In other words, the euro needs a single treasury (logically controlled by a single executive, answerable to a single legislature, elected by a single demos), harmonised taxes, and a generous transfer union. As George Osborne rightly observed (like many before him, who were vilified for saying as much), that is ‘the inexorable logic of ever closer union’.

Full fiscal and political union was the dream of the founders of the EU – it is what Mr Delors admits he wanted (and regrets not getting) when he helped launch the single currency. However, Frau Merkel (and I suspect nearly every German) seems dead set against such a move.

No matter how much she might talk about the long game there is no serious attempt being made to sell this vision of unification to the voters in Germany or elsewhere in Europe – because none of the euro leaders appear to really share that ultimate vision either.

So please FT, for the sake of clarity – make sure nothing is being lost in translation – the future of the euro might depend on it.

Kind regards

Huw Sayer

Can the euro be saved?

Copy of my reply to an excellent post by Martin Wolf at the FT http://www.ft.com/cms/s/0/c3085eb4-202d-11e1-9878-00144feabdc0.html#comment-1582226 :

Careful, Mr Wolf, with comments like this – “the initial design of the eurozone was defective, as most intelligent analysts then knew; it has also revealed – and, in the process, exacerbated – a fundamental lack of trust, let alone sense of shared identity.” (No matter that Mr Delors admitted as much only the other week.)
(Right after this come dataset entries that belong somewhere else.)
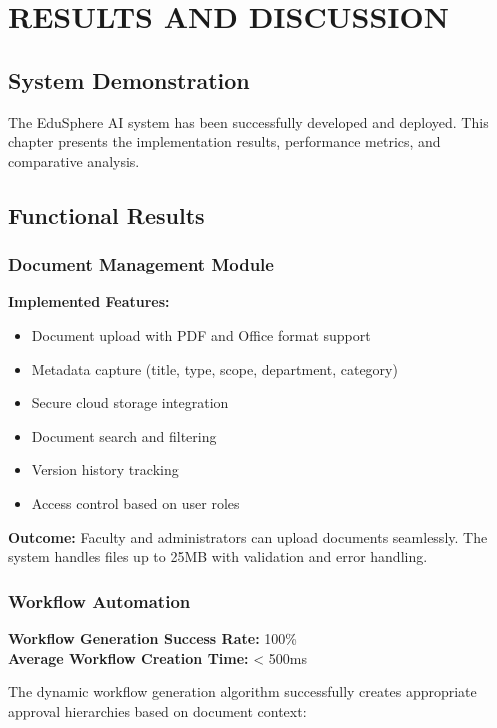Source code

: \chapter{RESULTS AND DISCUSSION}

\section{System Demonstration}

The EduSphere AI system has been successfully developed and deployed. This chapter presents the implementation results, performance metrics, and comparative analysis.

\section{Functional Results}

\subsection{Document Management Module}

\textbf{Implemented Features:}
\begin{itemize}
\item Document upload with PDF and Office format support
\item Metadata capture (title, type, scope, department, category)
\item Secure cloud storage integration
\item Document search and filtering
\item Version history tracking
\item Access control based on user roles
\end{itemize}

\textbf{Outcome:} Faculty and administrators can upload documents seamlessly. The system handles files up to 25MB with validation and error handling.

\subsection{Workflow Automation}

\textbf{Workflow Generation Success Rate:} 100\%\\
\textbf{Average Workflow Creation Time:} < 500ms

The dynamic workflow generation algorithm successfully creates appropriate approval hierarchies based on document context:


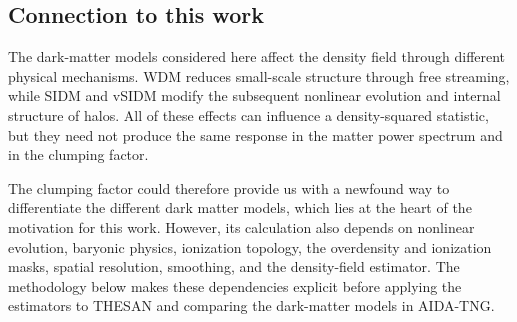 \subsection{Connection to this work}

The dark-matter models considered here affect the density field through different physical mechanisms. WDM reduces small-scale structure through free streaming, while SIDM and vSIDM modify the subsequent nonlinear evolution and internal structure of halos. All of these effects can influence a density-squared statistic, but they need not produce the same response in the matter power spectrum and in the clumping factor.

The clumping factor could therefore provide us with a newfound way to differentiate the different dark matter models, which lies at the heart of the motivation for this work. However, its calculation also depends on nonlinear evolution, baryonic physics, ionization topology, the overdensity and ionization masks, spatial resolution, smoothing, and the density-field estimator. The methodology below makes these dependencies explicit before applying the estimators to THESAN and comparing the dark-matter models in AIDA-TNG.
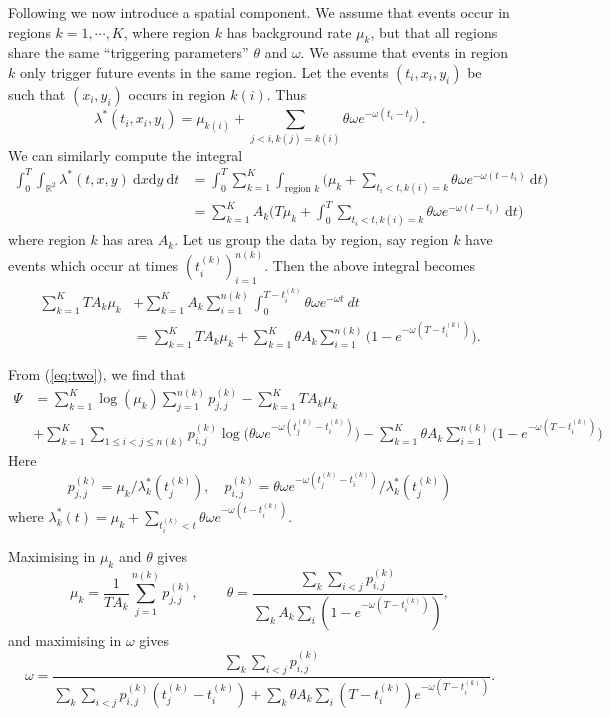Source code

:\documentclass[twoside,a4paper]{article}
\theoremstyle{plain}
\theoremstyle{definition}
\newcommand{\rd}{\textrm{d}}
\begin{document}
Following \cite[Section~2.2]{sepp2} we now introduce a spatial component.
We assume that events occur in regions $k=1,\cdots,K$, where region $k$ has background rate
$\mu_k$, but that all regions share the same ``triggering parameters'' $\theta$ and $\omega$.
We assume that events in region $k$ only trigger future events in the same region.
Let the events $(t_i, x_i, y_i)$ be such that $(x_i,y_i)$ occurs in region $k(i)$.  Thus
\[ \lambda^*(t_i,x_i,y_i) = \mu_{k(i)} + \sum_{j<i, k(j)=k(i)} \theta \omega e^{-\omega(t_i-t_j)}. \]
We can similarly compute the integral
\begin{align*}
\int_0^T \int_{\mathbb R^2} \lambda^*(t,x,y) \ \rd x \rd y \ \rd t
&= \int_0^T \sum_{k=1}^K \int_{\text{region }k} \Big( \mu_k + \sum_{t_i < t, k(i)=k}
   \theta \omega e^{-\omega(t-t_i)} \ \rd t \Big) \\
&= \sum_{k=1}^K A_k \Big( T\mu_k + \int_0^T \sum_{t_i < t, k(i)=k}
   \theta \omega e^{-\omega(t-t_i)} \ \rd t \Big)
\end{align*}
where region $k$ has area $A_k$.  Let us group the data by region, say
region $k$ have events which occur at times $(t^{(k)}_i)_{i=1}^{n(k)}$.  Then the
above integral becomes
\begin{align*} \sum_{k=1}^K TA_k\mu_k &+ \sum_{k=1}^K A_k \sum_{i=1}^{n(k)}
\int_0^{T-t^{(k)}_i} \theta\omega e^{-\omega t} \ dt \\
&= \sum_{k=1}^K TA_k\mu_k + \sum_{k=1}^K \theta A_k \sum_{i=1}^{n(k)}
\big( 1 - e^{-\omega (T-t^{(k)}_i)} \big).
\end{align*}

From (\ref{eq:two}), we find that
\begin{align*} \Psi &=
\sum_{k=1}^K \log(\mu_k) \sum_{j=1}^{n(k)} p^{(k)}_{j,j} - \sum_{k=1}^K TA_k\mu_k\\
&+ \sum_{k=1}^K \sum_{1\leq i<j\leq n(k)} p^{(k)}_{i,j} \log\big( \theta\omega
  e^{-\omega(t^{(k)}_j - t^{(k)}_i)} \big) - \sum_{k=1}^K \theta A_k \sum_{i=1}^{n(k)}
\big( 1 - e^{-\omega (T-t^{(k)}_i)} \big)
\end{align*}
Here
\[ p^{(k)}_{j,j} = \mu_k / \lambda^*_k(t^{(k)}_j), \quad
p^{(k)}_{i,j} = \theta\omega e^{-\omega(t^{(k)}_j - t^{(k)}_i)} / \lambda^*_k(t^{(k)}_j)
\]
where $\lambda^*_k(t) = \mu_k + \sum_{t^{(k)}_i<t} \theta\omega e^{-\omega(t-t^{(k)}_i)}$.

Maximising in $\mu_k$ and $\theta$ gives
\[ \mu_k = \frac{1}{T A_k} \sum_{j=1}^{n(k)} p^{(k)}_{j,j},
\qquad
\theta = \frac{\sum_k \sum_{i<j} p^{(k)}_{i,j}}{\sum_k A_k \sum_i (1-e^{-\omega(T-t^{(k)}_i)})},
\]
and maximising in $\omega$ gives
\[ \omega = \frac{\sum_k \sum_{i<j} p^{(k)}_{i,j}}{
\sum_k \sum_{i<j} p^{(k)}_{i,j} (t^{(k)}_j - t^{(k)}_i)
+ \sum_k \theta A_k \sum_i (T-t^{(k)}_i) e^{-\omega(T-t^{(k)}_i)}
}. \]
\end{document}
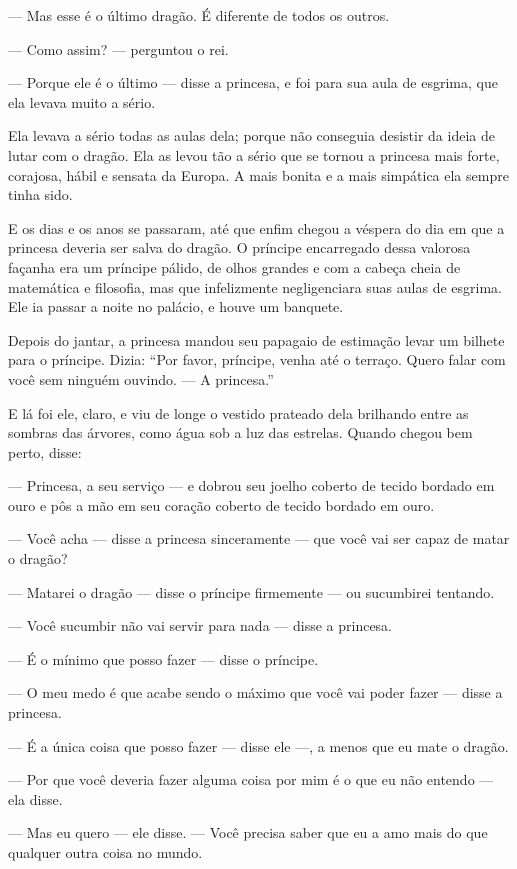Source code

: --- Mas esse é o último dragão. É diferente de todos os outros.

--- Como assim? --- perguntou o rei.

--- Porque ele é o último --- disse a princesa, e foi para sua aula de
esgrima, que ela levava muito a sério. 

Ela levava a sério todas as
aulas dela; porque não conseguia desistir da ideia de lutar com o
dragão. Ela as levou tão a sério que se tornou a princesa mais forte,
corajosa, hábil e sensata da Europa. A mais bonita e a mais simpática
ela sempre tinha sido. 

E os dias e os anos se passaram, até que enfim chegou a véspera do dia
em que a princesa deveria ser salva do dragão. O príncipe encarregado
dessa valorosa façanha era um príncipe pálido, de olhos grandes e com
a cabeça cheia de matemática e filosofia, mas que infelizmente
negligenciara suas aulas de esgrima. Ele ia passar a noite no
palácio, e houve um banquete.

Depois do jantar, a princesa mandou seu papagaio de estimação levar 
um bilhete para o príncipe. Dizia: “Por favor, príncipe, venha até o
terraço. Quero falar com você sem ninguém ouvindo. --- A princesa.”

E lá foi ele, claro, e viu de longe o vestido prateado dela brilhando
entre as sombras das árvores, como água sob a luz das estrelas. 
Quando chegou bem perto, disse:

--- Princesa, a seu serviço --- e dobrou seu joelho coberto de
tecido bordado em ouro e pôs a mão em seu coração coberto de
tecido bordado em ouro.

--- Você acha --- disse a princesa sinceramente --- que você vai ser capaz
de matar o dragão?

--- Matarei o dragão --- disse o príncipe firmemente --- ou sucumbirei
tentando. 

--- Você sucumbir não vai servir para nada --- disse a princesa. 

--- É o mínimo que posso fazer --- disse o príncipe.

--- O meu medo é que acabe sendo o máximo que você vai poder fazer ---
disse a princesa.

--- É a única coisa que posso fazer --- disse ele ---, a menos que eu mate o
dragão.

--- Por que você deveria fazer alguma coisa por mim é o que eu não
entendo --- ela disse.

--- Mas eu quero --- ele disse. --- Você precisa saber que eu a amo mais do
que qualquer outra coisa no mundo. 

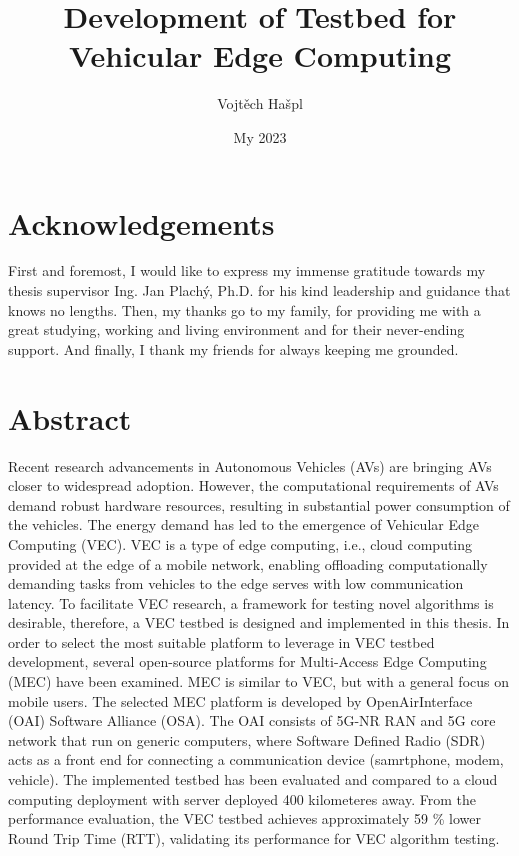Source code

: \documentclass[12pt,a4paper,twoside]{report}
\title {Development of Testbed for Vehicular Edge Computing}
\author{Vojtěch Hašpl}
\date{My 2023}
\begin{document}
\maketitle




\makestatement




\chapter*{Acknowledgements}
First and foremost, I would like to express my immense gratitude towards my thesis supervisor Ing. Jan Plachý, Ph.D. for his kind leadership and guidance that knows no lengths. Then, my thanks go to my family, for providing me with a great studying, working and living environment and for their never-ending support. And finally, I thank my friends for always keeping me grounded. 


\chapter*{Abstract}
Recent research advancements in Autonomous Vehicles (AVs) are bringing AVs closer to widespread adoption. However, the computational requirements of AVs demand robust hardware resources, resulting in substantial power consumption of the vehicles. The energy demand has led to the emergence of Vehicular Edge Computing (VEC). VEC is a type of edge computing, i.e., cloud computing provided at the edge of a mobile network, enabling offloading computationally demanding tasks from vehicles to the edge serves with low communication latency. To facilitate VEC research, a framework for testing novel algorithms is desirable, therefore, a VEC testbed is designed and implemented in this thesis. In order to select the most suitable platform to leverage in VEC testbed development, several open-source platforms for Multi-Access Edge Computing (MEC) have been examined. MEC is similar to VEC, but with a general focus on mobile users. The selected MEC platform is developed by OpenAirInterface (OAI) Software Alliance (OSA). The OAI consists of 5G-NR RAN and 5G core network that run on generic computers, where Software Defined Radio (SDR) acts as a front end for connecting a communication device (samrtphone, modem, vehicle). The implemented testbed has been evaluated and compared to a cloud computing deployment with  server deployed 400 kilometeres away. From the performance evaluation, the VEC testbed achieves approximately 59 \% lower Round Trip Time (RTT), validating its performance for VEC algorithm testing.
	
\end{document}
You risk being castigated as a euro-sceptic – told you simply don’t understand – worse still, vilified as a xenophobic little Englander – for daring to view the euro through anything other than rose-tinted spectacles.

In this febrile atmosphere it seems you are either a euro-fanatic or you are an enemy of the glorious project – there is apparently no middle ground – rational, logical, analysis routinely gets heckled as the enemy of vision. Shooting the messenger is the MO of EU Commission flunkies.

Naturally the only ‘real’ solution is to forge ahead with (as George Osborne rightly called it) ‘the inexorable logic of ever closer union’: full fiscal and political union, a single treasury (logically controlled by a single executive, answerable to a single legislature), harmonised taxes, and a generous transfer union. The dream of the founders must be realised at all costs – however painful or tragic.

I wish you luck with your words of advice but fear they are too little, too late – much as the cry of ‘Iceberg’ in 1912 could not save the Titanic – so the cry of ‘credit’ will not save the euro.